Ancient human groups working on the outskirts of Rome butchered a straight-tusked elephant (Palaeoloxodon) with very small stone implements and then shaped some of its bones into larger tools, according to research published on Oct. 8 in the open-access journal PLOS One by Beniamino Mecozzi and colleagues at Sapienza University of Rome.
The team reports a toolset dominated by small flakes measuring roughly 5–30 millimeters, whose use-wear indicates work on soft tissues.
They add that the near-absence of cut marks fits with butchery carried out using such small implements, which tend to leave fewer marks on bone, and that at least two elephant bones were knapped into formal tools.

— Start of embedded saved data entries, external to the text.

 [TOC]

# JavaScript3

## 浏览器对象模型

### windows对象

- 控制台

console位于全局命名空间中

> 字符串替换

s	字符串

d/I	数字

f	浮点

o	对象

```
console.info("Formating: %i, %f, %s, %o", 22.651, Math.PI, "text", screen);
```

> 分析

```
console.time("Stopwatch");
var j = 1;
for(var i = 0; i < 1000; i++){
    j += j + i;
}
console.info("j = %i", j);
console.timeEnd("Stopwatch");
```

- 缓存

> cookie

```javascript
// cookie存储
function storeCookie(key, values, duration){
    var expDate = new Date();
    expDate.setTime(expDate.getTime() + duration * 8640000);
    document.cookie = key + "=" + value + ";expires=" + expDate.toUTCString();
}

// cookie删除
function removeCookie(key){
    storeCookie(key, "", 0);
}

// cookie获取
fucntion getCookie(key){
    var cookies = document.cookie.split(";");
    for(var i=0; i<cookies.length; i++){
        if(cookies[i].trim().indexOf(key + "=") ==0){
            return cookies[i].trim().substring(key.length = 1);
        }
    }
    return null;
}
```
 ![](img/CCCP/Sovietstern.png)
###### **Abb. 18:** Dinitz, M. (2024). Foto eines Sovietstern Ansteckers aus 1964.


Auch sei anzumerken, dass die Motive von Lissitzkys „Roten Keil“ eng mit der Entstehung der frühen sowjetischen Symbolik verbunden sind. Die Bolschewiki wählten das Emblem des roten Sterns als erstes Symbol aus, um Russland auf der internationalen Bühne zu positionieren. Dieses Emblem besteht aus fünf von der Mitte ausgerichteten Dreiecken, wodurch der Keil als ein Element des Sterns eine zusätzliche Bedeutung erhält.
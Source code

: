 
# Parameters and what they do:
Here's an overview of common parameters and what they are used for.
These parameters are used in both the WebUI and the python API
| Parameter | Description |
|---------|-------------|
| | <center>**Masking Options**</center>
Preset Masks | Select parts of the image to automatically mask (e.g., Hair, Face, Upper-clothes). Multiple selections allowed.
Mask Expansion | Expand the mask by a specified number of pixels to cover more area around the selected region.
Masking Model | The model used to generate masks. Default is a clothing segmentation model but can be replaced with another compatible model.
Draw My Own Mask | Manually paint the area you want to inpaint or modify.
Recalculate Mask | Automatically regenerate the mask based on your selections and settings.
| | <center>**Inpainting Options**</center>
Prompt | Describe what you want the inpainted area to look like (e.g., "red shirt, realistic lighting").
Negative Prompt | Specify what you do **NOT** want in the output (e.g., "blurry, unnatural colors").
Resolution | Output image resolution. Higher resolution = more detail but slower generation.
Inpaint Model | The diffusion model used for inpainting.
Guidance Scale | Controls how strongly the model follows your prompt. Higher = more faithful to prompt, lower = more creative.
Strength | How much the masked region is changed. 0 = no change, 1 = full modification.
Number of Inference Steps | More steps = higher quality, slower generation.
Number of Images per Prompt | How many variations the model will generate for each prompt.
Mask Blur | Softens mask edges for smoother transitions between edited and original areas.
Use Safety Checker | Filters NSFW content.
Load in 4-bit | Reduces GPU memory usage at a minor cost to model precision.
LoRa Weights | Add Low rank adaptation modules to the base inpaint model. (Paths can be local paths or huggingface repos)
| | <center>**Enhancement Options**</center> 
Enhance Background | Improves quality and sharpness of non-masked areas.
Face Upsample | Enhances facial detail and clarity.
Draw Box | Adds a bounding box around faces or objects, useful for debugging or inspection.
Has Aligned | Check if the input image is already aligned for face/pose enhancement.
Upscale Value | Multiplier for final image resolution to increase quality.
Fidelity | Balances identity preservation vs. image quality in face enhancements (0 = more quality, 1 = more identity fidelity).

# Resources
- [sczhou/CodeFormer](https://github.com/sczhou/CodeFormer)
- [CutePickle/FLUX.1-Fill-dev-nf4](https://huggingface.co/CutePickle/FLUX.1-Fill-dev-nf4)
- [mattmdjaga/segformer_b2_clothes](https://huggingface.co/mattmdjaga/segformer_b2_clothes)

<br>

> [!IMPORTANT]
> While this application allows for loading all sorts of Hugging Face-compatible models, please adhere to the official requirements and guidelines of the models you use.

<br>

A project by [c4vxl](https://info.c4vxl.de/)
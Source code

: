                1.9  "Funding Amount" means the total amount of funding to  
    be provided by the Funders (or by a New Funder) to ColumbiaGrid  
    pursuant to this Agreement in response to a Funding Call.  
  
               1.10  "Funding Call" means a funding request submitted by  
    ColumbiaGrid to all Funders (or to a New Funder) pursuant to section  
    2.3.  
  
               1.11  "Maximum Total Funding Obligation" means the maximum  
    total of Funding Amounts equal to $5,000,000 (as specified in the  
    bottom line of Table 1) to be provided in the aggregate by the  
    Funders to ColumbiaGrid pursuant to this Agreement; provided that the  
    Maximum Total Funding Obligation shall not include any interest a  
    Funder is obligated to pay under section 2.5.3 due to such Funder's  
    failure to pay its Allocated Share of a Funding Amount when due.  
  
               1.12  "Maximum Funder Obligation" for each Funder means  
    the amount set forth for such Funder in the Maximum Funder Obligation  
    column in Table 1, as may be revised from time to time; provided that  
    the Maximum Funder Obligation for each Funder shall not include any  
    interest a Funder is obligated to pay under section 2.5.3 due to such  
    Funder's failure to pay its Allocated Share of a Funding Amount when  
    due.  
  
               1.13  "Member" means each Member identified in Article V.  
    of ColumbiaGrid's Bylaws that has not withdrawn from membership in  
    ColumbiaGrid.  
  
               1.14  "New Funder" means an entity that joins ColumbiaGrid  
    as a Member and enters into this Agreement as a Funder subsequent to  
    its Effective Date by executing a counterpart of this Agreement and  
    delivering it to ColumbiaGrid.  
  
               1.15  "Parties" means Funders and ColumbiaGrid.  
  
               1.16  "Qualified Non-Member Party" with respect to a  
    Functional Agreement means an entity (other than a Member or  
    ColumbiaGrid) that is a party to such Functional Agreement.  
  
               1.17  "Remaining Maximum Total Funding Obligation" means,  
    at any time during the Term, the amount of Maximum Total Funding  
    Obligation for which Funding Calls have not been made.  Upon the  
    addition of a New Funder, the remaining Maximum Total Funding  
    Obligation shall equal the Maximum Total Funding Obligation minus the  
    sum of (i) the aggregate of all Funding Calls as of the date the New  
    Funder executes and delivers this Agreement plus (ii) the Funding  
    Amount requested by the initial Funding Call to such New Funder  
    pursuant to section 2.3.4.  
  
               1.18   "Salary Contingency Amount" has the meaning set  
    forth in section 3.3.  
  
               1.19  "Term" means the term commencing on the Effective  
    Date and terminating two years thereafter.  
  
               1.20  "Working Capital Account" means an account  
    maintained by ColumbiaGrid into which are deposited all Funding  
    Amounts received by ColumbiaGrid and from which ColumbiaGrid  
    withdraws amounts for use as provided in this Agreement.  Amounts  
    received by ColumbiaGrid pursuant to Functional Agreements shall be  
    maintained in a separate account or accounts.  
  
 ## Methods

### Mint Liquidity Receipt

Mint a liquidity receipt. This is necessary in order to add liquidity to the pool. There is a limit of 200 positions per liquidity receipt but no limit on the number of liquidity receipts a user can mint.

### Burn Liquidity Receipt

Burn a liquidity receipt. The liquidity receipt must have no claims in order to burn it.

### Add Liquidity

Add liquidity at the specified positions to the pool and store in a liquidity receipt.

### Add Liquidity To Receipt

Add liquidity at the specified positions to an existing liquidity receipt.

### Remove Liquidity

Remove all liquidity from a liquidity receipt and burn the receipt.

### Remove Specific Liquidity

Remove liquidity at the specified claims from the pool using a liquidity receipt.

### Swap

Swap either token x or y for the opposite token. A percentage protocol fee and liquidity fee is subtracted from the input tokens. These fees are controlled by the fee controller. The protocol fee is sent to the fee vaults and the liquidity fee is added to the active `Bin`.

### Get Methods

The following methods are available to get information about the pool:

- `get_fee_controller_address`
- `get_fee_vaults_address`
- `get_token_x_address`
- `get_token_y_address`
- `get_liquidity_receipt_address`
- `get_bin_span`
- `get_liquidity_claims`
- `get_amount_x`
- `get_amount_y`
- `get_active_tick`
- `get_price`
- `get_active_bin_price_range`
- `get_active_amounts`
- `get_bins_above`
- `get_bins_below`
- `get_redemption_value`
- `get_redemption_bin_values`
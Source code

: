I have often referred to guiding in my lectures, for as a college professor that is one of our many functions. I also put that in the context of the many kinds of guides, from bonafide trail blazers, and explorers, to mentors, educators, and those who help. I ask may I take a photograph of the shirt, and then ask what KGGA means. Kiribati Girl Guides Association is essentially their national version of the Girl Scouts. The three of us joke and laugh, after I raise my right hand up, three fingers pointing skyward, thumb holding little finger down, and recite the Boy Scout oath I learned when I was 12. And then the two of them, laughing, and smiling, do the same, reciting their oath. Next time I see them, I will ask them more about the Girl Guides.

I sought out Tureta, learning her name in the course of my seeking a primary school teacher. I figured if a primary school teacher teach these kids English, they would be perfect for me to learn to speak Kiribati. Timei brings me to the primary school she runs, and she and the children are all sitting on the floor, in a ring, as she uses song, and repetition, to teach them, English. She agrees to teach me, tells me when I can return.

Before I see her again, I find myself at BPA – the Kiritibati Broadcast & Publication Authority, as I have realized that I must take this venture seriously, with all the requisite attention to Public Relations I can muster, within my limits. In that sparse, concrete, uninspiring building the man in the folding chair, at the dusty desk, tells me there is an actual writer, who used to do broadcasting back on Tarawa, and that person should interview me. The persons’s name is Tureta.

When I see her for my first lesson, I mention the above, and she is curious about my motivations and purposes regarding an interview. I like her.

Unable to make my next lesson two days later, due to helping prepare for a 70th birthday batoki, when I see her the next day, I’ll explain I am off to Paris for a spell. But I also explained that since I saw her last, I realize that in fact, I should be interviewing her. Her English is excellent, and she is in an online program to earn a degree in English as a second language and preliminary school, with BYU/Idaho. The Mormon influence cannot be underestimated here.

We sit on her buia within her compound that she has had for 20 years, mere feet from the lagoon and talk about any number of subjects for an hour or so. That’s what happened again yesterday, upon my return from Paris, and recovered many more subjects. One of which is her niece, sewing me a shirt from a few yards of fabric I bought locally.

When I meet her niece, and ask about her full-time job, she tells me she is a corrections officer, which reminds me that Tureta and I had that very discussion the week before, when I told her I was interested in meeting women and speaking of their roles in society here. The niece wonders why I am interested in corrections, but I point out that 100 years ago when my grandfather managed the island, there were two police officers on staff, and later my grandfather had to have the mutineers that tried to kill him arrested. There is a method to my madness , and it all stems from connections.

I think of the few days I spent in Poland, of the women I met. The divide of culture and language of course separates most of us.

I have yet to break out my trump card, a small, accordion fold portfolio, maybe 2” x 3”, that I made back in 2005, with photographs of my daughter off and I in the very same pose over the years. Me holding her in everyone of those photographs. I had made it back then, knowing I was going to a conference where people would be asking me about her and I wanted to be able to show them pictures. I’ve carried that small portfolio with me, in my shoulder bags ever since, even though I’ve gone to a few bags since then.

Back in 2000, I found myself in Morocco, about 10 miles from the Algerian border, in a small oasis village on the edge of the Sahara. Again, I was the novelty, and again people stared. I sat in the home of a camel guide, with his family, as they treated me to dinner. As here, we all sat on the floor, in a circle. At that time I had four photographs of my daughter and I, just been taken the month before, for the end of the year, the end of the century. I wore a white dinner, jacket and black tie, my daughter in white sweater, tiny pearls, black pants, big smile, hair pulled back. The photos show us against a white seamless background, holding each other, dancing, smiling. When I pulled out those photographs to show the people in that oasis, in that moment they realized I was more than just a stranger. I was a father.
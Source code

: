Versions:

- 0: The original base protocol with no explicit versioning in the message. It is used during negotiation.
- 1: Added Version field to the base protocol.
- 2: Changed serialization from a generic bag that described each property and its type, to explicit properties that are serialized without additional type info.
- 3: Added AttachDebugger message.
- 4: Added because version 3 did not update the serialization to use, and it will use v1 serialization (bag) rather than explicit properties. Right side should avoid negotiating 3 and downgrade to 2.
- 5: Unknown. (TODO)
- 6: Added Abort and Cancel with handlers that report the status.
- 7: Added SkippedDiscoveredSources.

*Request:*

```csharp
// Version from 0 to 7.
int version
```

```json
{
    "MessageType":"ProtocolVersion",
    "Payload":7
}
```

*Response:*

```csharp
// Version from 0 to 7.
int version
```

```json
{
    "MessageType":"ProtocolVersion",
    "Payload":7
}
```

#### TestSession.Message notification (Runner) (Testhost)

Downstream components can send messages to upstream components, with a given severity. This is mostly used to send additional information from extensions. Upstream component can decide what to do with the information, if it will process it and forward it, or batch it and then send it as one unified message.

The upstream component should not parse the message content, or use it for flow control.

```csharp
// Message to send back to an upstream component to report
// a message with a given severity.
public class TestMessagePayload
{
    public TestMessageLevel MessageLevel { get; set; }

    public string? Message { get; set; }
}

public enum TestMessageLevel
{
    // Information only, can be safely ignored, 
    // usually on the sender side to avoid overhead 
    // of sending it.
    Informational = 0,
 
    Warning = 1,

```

Excavations at Casal Lumbroso yielded remains from a single straight-tusked elephant—listed as 341 identified specimens—alongside more than 500 stone artifacts, including flakes, cores, one handaxe and numerous chunks/fragments.
Several bones display fresh fractures and impact marks, consistent with deliberate breakage shortly after death, and some were further modified for use.
Dating places the site at about 404,000 years ago during an unusually warm interglacial phase of the Middle Pleistocene, when conditions would have favored repeated human use of the landscape.
Researchers link Casal Lumbroso to a broader pattern seen at several central Italian sites, where small-pebble lithics, bone tools and butchered pachyderm remains turn up together.
They argue this reflects a consistent strategy in mild-climate intervals: exploit large carcasses fully for meat and marrow, then carry on by reworking bones into durable tools.
The authors sum up the findings this way: “Our study shows how, 400,000 years ago in the area of Rome, human groups were able to exploit an extraordinary resource like the elephant—not only for food, but also by transforming its bones into tools.”